Make additional suggestions for improvement
Don’t be afraid to make suggestions on what changes the recipient can make to improve. Sometimes people need extra guidance in order to learn from constructive criticism.
By providing the person with a few ideas on how to improve, you give them an opportunity to show you that they’ve heard your feedback and they’re taking steps to change their behavior.
That way, if they try your suggestions and still don’t meet their goals, you can then work together to give them the tools they need to succeed.
Have a strategy prepared ahead of time
It’s easy to lose track of things during the discussion and veer off course.
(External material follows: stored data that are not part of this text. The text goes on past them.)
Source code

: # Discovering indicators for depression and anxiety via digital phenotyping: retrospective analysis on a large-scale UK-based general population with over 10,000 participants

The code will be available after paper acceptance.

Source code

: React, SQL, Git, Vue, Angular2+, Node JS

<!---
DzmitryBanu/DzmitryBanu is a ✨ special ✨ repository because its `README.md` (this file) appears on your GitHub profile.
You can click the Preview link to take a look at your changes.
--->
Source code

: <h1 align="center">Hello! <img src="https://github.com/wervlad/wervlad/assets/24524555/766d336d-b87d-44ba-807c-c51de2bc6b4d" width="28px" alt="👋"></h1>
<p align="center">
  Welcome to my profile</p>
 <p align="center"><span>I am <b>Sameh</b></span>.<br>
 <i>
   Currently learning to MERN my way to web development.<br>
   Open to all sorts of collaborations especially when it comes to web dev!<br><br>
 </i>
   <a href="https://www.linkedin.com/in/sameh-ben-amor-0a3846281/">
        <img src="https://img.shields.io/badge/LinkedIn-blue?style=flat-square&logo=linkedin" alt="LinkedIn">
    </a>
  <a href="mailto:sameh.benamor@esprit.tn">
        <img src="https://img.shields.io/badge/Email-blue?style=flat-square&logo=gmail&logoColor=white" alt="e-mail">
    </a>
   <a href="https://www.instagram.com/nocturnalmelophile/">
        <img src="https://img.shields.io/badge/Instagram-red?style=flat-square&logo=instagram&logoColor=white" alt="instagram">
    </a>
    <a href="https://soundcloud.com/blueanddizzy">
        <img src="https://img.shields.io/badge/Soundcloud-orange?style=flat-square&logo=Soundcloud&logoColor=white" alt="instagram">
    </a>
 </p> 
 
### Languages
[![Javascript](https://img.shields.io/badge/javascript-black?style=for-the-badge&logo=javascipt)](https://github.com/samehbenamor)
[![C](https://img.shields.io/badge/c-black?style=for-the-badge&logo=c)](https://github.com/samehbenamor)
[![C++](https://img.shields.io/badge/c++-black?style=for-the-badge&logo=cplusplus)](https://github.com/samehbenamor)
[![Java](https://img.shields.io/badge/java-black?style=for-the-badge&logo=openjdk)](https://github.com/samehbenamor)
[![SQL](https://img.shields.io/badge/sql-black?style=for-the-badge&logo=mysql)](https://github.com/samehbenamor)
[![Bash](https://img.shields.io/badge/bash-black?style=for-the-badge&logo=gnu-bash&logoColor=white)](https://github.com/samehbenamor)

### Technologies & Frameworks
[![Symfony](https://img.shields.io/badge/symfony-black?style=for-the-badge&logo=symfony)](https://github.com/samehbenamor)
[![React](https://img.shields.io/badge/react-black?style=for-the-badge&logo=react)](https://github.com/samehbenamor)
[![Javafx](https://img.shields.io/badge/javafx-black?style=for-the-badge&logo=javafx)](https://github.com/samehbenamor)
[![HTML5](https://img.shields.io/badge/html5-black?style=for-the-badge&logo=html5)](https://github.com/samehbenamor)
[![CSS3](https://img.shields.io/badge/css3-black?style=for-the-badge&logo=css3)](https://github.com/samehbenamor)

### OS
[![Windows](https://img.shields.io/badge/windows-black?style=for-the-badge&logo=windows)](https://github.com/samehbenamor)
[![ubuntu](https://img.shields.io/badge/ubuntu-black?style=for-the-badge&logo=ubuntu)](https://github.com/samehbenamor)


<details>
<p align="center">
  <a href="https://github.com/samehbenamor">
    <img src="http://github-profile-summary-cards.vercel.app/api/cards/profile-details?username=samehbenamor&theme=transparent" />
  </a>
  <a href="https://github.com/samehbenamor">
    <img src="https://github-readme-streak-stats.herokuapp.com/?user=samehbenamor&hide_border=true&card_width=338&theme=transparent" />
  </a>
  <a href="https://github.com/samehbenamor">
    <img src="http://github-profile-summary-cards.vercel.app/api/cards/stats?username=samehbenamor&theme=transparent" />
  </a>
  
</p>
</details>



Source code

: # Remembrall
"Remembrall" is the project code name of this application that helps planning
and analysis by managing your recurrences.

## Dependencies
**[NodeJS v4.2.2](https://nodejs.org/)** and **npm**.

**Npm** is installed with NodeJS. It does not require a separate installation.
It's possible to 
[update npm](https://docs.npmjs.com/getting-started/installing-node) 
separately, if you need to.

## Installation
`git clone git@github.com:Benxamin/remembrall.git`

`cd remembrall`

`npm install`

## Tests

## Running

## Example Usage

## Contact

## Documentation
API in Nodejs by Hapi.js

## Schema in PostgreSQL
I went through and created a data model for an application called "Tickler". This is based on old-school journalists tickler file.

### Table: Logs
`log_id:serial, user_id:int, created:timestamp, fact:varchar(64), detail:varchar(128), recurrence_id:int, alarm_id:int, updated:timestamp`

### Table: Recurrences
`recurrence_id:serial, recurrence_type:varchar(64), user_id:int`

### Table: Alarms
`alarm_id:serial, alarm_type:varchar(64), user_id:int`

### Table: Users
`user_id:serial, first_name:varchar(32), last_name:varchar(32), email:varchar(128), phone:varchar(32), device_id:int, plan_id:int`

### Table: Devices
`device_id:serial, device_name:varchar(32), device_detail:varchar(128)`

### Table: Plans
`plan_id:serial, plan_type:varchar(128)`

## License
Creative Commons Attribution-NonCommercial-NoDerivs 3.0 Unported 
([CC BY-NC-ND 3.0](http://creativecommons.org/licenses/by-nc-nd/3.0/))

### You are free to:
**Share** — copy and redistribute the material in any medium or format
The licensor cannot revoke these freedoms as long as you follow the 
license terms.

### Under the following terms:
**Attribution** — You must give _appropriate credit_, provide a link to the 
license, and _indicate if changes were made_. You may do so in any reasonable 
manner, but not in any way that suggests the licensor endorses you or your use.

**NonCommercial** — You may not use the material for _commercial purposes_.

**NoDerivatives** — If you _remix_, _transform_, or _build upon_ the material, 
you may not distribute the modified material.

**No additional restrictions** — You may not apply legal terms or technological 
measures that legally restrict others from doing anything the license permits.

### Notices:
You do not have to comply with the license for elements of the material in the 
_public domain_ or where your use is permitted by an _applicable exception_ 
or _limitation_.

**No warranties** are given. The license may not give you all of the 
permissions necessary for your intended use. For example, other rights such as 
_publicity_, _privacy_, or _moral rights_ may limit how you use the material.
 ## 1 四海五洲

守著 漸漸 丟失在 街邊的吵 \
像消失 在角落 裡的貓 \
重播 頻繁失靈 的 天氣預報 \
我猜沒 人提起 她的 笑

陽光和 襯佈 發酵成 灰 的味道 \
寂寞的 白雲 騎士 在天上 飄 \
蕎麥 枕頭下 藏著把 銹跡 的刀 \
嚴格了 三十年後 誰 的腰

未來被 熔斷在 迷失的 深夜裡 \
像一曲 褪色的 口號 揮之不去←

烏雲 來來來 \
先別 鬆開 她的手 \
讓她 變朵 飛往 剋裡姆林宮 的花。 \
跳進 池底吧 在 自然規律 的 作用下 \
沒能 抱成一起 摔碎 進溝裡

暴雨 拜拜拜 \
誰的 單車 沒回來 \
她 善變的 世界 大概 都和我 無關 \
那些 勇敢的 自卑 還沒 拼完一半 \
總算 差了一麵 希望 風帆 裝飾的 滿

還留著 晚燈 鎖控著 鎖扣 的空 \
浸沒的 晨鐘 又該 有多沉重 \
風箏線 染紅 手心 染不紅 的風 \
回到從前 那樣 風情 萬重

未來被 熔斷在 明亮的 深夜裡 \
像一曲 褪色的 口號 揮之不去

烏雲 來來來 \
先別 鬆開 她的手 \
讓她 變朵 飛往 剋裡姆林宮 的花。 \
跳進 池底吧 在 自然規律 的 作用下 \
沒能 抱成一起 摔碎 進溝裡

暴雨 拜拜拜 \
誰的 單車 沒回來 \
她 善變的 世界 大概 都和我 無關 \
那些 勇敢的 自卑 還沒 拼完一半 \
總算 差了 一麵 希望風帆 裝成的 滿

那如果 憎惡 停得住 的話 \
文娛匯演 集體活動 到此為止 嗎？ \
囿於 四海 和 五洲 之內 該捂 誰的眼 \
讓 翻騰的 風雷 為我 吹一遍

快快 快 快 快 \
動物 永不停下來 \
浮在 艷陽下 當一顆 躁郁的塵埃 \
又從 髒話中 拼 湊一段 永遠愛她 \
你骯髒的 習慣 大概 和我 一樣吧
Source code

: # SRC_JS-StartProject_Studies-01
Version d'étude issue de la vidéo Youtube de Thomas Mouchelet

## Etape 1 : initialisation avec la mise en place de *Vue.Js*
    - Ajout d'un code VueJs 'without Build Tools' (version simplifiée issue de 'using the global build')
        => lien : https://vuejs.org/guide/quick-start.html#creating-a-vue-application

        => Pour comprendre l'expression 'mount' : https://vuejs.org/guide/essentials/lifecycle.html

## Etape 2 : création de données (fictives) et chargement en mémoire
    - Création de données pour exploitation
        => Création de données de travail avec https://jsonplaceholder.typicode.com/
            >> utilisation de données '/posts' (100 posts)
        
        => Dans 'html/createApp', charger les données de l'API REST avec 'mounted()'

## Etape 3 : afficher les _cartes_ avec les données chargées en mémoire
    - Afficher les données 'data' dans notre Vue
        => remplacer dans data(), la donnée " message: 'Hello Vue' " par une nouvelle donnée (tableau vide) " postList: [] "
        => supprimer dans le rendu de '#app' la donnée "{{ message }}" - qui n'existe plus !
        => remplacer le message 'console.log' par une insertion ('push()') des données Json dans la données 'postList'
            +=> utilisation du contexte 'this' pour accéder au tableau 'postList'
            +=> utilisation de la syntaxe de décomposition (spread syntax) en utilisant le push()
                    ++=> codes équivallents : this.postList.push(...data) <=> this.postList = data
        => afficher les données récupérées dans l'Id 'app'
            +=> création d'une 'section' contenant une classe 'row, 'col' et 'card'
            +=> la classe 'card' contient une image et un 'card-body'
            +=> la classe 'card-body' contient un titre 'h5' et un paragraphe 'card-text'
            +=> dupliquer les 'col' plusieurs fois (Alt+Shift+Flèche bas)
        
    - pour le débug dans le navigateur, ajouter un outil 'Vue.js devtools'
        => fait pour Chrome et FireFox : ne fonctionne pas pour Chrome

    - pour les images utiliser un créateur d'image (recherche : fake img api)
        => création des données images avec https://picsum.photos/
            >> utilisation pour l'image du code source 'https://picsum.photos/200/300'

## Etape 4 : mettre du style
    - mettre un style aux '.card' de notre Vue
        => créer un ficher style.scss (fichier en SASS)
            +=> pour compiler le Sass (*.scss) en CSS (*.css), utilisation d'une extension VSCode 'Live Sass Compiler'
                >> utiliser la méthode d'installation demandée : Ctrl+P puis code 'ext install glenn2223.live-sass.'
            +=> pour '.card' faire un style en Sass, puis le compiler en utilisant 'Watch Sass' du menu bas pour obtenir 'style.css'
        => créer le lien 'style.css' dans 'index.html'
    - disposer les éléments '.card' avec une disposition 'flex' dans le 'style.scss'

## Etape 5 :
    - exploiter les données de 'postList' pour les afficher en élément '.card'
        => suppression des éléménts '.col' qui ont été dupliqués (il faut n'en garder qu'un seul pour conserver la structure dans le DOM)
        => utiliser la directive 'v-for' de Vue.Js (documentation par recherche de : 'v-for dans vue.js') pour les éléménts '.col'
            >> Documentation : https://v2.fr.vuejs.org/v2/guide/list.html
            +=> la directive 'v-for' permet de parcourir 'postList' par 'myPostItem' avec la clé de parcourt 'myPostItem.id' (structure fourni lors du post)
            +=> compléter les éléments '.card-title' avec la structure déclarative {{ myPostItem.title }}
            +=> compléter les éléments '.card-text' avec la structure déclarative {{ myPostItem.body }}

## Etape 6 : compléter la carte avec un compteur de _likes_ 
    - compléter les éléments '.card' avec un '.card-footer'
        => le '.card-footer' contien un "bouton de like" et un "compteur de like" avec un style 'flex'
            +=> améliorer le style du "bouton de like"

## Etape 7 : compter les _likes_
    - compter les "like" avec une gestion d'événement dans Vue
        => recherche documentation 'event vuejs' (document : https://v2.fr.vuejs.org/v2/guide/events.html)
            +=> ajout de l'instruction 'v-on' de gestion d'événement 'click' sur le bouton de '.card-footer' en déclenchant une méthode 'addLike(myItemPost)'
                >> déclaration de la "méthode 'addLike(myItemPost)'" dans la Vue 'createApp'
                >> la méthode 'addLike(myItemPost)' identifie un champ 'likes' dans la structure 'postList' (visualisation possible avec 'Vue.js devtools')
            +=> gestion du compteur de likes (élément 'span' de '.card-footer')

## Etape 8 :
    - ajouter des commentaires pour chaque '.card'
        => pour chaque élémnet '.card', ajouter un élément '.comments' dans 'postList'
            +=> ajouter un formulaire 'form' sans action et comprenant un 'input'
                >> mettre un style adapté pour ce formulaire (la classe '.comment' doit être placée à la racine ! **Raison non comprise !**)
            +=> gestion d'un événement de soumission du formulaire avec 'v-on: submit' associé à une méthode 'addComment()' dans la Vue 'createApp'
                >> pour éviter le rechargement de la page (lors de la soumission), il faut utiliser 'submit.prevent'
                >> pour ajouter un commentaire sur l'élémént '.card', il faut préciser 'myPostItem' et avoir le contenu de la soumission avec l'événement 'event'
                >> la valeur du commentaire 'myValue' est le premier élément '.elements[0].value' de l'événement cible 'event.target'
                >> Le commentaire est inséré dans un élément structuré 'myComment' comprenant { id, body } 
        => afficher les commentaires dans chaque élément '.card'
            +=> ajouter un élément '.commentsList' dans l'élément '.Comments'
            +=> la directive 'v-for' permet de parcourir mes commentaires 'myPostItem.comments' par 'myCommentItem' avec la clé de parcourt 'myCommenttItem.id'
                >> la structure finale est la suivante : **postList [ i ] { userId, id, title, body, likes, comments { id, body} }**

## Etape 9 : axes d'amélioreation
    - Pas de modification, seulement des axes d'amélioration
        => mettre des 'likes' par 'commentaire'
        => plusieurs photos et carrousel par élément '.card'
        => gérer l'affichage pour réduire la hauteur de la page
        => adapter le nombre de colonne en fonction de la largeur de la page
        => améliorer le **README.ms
Nothing derails a compliment sandwich more than rambling about something off-topic.
Try to have a plan drawn out ahead of time for what you’re going to say, and include opportunities for the person to respond.
You might want to consider the different ways they’ll respond and come up with your own way of dealing with that.
For example, if your criticism is about lateness, you might anticipate that they’ll have questions about how often they’ve been late and by how long.
Having this information on hand ahead of time can make the process easier to navigate.
Practice civil discourse
Civil discourse is a powerful tool designed to have difficult conversations in an open and respectful manner.
What’s more difficult than telling someone what they’re doing wrong?
To practice civil discourse, make sure you give both sides ample opportunity to speak.
Don’t interrupt the other person when they’re speaking, and listen carefully to what they say before formulating your own response.
Practice active listening
You may come in with an idea of what negative feedback you want to give, but then something they say makes you realize you had things all wrong.
Be open to input from the feedback recipient and you might find that you’ll come to a solution together.
What Do Real Life Feedback Sandwich Situations Look Like?
Feedback sandwiches don’t always work out in certain real life situations.
Some people have selective perception where they tune out the negative feedback and only hear the positives.
For example, let’s say you give someone such feedback:
- You’re always so dependable.
- You need to keep me in the loop with updates about work projects.
- You have an excellent attitude.
If the employee has selective perception, they might not understand the negative criticism in the middle.
You may want better communication about work projects, but all they’ve heard is how dependable they are and what a great attitude they have.
Try to make sure your negative criticism is distinct from the positive feedback, and that it doesn’t contradict it.
The feedback sandwich can be a great tool for making constructive criticism a natural part of the workday.
Consider these tips to see whether or it meets to your needs.